Date of Award

Spring 2009

Document Type


Degree Name

Doctor of Philosophy (PhD)


Micro and Nanoscale Systems

First Advisor

Daniela S. Mainardi


Enzymes are considered for electrochemical generation of power in fuel cells. Methanol dehydrogenase (MDH) is one such enzyme, which has been used as an anodic catalyst for a methanol-fed biofuel cell producing enough power for small electronic device applications. In practice, however, there are power output limitations associated with this MDH fuel cell, which may potentially be eliminated or reduced if the reactivity of this enzyme during the oxidation of methanol at the molecular level is clearly understood.

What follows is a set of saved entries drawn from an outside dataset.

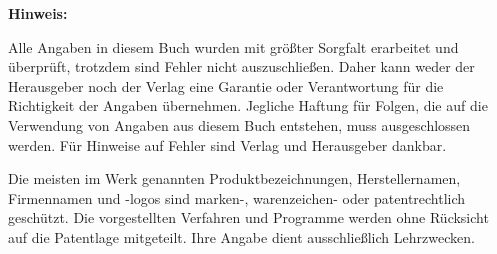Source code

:\textbf{Hinweis:}

Alle Angaben in diesem Buch wurden mit größter Sorgfalt erarbeitet und überprüft, trotzdem sind Fehler nicht auszuschließen. Daher kann weder der Herausgeber noch der Verlag eine Garantie oder Verantwortung für die Richtigkeit der Angaben übernehmen. Jegliche Haftung für Folgen, die auf die Verwendung von Angaben aus diesem Buch entstehen, muss ausgeschlossen werden. Für Hinweise auf Fehler sind Verlag und Herausgeber dankbar.

Die meisten im Werk genannten Produktbezeichnungen, Herstellernamen, Firmennamen und -logos sind marken-, warenzeichen- oder patentrechtlich geschützt. Die vorgestellten Verfahren und Programme werden ohne Rücksicht auf die Patentlage mitgeteilt. Ihre Angabe dient ausschließlich Lehrzwecken.


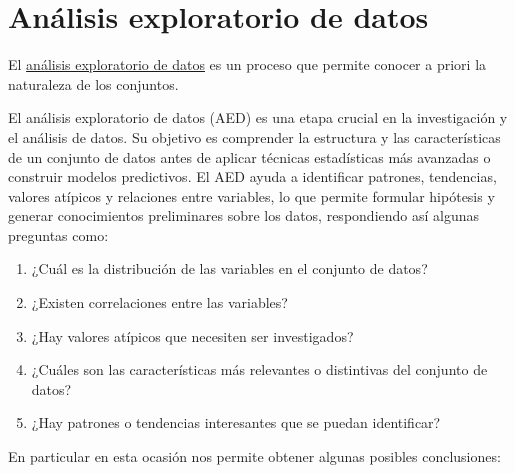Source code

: \section{Análisis exploratorio de datos}

El \href{https://www.ibm.com/es-es/cloud/learn/exploratory-data-analysis}{análisis exploratorio de datos} es un proceso que permite conocer a priori la naturaleza de los conjuntos.

El análisis exploratorio de datos (AED) es una etapa crucial en la investigación y el análisis de datos. Su objetivo es comprender la estructura y las características de un conjunto de datos antes de aplicar técnicas estadísticas más avanzadas o construir modelos predictivos. El AED ayuda a identificar patrones, tendencias, valores atípicos y relaciones entre variables, lo que permite formular hipótesis y generar conocimientos preliminares sobre los datos, respondiendo así algunas preguntas como: 

\begin{enumerate}
    \item ¿Cuál es la distribución de las variables en el conjunto de datos?
    \item ¿Existen correlaciones entre las variables?
    \item ¿Hay valores atípicos que necesiten ser investigados?
    \item ¿Cuáles son las características más relevantes o distintivas del conjunto de datos?
    \item ¿Hay patrones o tendencias interesantes que se puedan identificar?
\end{enumerate}

En particular en esta ocasión nos permite obtener algunas posibles conclusiones:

Two mechanisms for the methanol oxidation process by MDH have been proposed in the literature, Addition-Elimination (A-E) and Hydride Transfer (H-T), but no agreement has been reached about what mechanism actually operates in reality. Also, it was suggested that ion-modified MDH, particularly Ba 2+-MDH enzyme, is more active towards oxidation of methanol than Ca 2+-MDH from experimental kinetic observations.

In this dissertation, MDH active site models of varying sizes were tested for the A-E and H-T methanol oxidation in the presence of both Ca2+ and Ba2+. Potential energy surfaces for the reactions were calculated, and the feasibility of the suggested reaction mechanisms was judged by comparison with available experimental free energy barriers. By systematically increasing the size of the models, deeper insight into the details of the reactions was obtained, and the role of the various active site residues was also analyzed.

Comparison of free energy barriers calculated for the rate-determining steps in this work for the A-E and H-T oxidation mechanisms with experimental Gibbs energy of activation by Ca2+-MDH showed that these two mechanisms may not be correctly proposed in the literature. Also, the reduction of barriers for the rate-determining steps in the presence of Ba2+ for A-E and H-T obtained with the best MDH active site model tested here is almost twice as much the experimental free energy reduction with Ba 2+-MDH for methanol oxidation.

A modified first step of original H-T resulted in a newly proposed two-step H-T oxidation mechanism, where the barrier for the formation of final product, formaldehyde, during the first step is very much comparable (11.4 kcal/mol) to the experimental Gibbs energy of activation (8.5 kcal/mol). In the case of Ba2+ presence during this new mechanism, the free energy barrier is 6.2 kcal/mol, which is comparable to free energy of activation for oxidation of methanol by Ba2+-MDH (3.5 kcal/mol). The second and final step involving proton transfer in this Two-step H-T was observed to be mediated by a water molecule in the presence of both ions.

Moreover, DFT-MD investigations on the reactant complex and necessary intermediates associated with all mechanisms also lead us to the conclusion that oxidation of methanol by MDH has a greater probability of proceeding through the two-step hydride transfer mechanism compared to proposed A-E and H-T.